An explorative library for crop field sample data generation via smartphone and open data (PlantNet, Copernicus).
With satellite missions like the Sentinel satellite missions, a huge amount of remote sensing data is publicly available. Yet, in order to use this data for training machine learning algorithms for e.g. crop type classification, a large set of training data is of utterly importance.
The base idea of findus is to easily create remote sensing training data by taking sample photographs via smartphone. The taken crop photographs are then sent via an open API to PlantNet for classification. The supplied gps information (location and direction of sight) of the photo is taken and combined with segments obtained of analysis of Sentinel 2 scenes. findus transforms smartphone photos of crop fields to classified geospatial samples with field boundaries. Subsequently, these can be used for training machine learning algorithms. The code of findus is not yet a ready-to-use package, but more a creative and explorative collection of ideas.

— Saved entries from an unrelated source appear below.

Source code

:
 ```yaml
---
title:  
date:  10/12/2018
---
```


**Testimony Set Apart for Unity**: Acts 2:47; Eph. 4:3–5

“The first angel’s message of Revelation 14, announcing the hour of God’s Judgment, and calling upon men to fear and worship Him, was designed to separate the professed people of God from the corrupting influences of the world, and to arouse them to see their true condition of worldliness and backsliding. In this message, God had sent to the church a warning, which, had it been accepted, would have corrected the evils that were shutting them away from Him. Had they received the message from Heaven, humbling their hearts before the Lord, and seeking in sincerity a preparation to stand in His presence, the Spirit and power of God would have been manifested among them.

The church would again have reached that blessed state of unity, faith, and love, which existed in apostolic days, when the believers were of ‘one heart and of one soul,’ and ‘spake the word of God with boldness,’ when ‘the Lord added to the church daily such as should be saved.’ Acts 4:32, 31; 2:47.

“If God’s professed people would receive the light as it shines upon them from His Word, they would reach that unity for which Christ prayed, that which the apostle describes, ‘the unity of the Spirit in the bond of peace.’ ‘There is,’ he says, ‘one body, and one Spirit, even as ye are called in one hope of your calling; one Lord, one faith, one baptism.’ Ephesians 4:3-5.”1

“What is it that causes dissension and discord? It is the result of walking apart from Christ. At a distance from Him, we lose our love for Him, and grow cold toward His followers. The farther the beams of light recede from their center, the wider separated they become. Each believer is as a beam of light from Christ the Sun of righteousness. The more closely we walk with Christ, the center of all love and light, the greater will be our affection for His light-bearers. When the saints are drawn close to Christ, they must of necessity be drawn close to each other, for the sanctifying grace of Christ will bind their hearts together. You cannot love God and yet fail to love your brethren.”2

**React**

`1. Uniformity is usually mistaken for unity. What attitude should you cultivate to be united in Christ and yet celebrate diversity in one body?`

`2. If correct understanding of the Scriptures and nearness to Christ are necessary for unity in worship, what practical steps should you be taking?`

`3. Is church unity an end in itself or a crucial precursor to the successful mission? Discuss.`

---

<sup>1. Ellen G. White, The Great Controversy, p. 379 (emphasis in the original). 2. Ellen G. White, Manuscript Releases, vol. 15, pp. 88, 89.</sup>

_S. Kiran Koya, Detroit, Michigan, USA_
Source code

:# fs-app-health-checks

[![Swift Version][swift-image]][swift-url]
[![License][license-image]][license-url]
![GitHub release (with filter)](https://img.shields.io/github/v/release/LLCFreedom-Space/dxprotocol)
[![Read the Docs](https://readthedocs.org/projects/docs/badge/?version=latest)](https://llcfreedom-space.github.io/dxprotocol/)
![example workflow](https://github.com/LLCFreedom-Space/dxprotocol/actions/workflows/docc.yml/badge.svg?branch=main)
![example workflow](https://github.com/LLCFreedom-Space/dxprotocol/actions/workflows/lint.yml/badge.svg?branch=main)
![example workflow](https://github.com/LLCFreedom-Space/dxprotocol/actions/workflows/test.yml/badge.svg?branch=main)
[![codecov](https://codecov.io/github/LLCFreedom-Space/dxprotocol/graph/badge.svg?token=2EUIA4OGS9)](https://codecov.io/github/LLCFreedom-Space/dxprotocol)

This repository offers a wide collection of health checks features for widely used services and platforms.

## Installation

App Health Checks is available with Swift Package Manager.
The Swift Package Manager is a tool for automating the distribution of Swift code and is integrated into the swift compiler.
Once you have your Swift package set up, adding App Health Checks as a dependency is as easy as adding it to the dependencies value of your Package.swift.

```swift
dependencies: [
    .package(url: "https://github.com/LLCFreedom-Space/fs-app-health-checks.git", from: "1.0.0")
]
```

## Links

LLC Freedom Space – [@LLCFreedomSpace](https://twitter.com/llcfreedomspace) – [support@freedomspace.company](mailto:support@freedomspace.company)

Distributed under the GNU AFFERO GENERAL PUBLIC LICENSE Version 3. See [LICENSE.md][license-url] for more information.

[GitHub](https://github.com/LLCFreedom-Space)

Here is an example sketching the idea and intended scope of the findus project.
In order to work with findus, a set of crop photographs must be taken. For robust results, the photos should satisfy the following criteria:
- photos should be taken at the center of a field edge
- camera should point towards the center of the field
- the photo should be a close-up covering prominent crop type features
- gps information about position and viewing direction should be saved (in exif meta information file)
- no explicite resolution requirements must be satesfied
A suitable photograph to be used with findus could look like this.
In findus a set of crop photographs is bundled in an instance of CropPhotoSamples
offered by module findus.sampling.crop_photo_sampling
. Following code block creates a new sample starting from a set of jpegs, plots the spatial distribution and finally saves the current samples.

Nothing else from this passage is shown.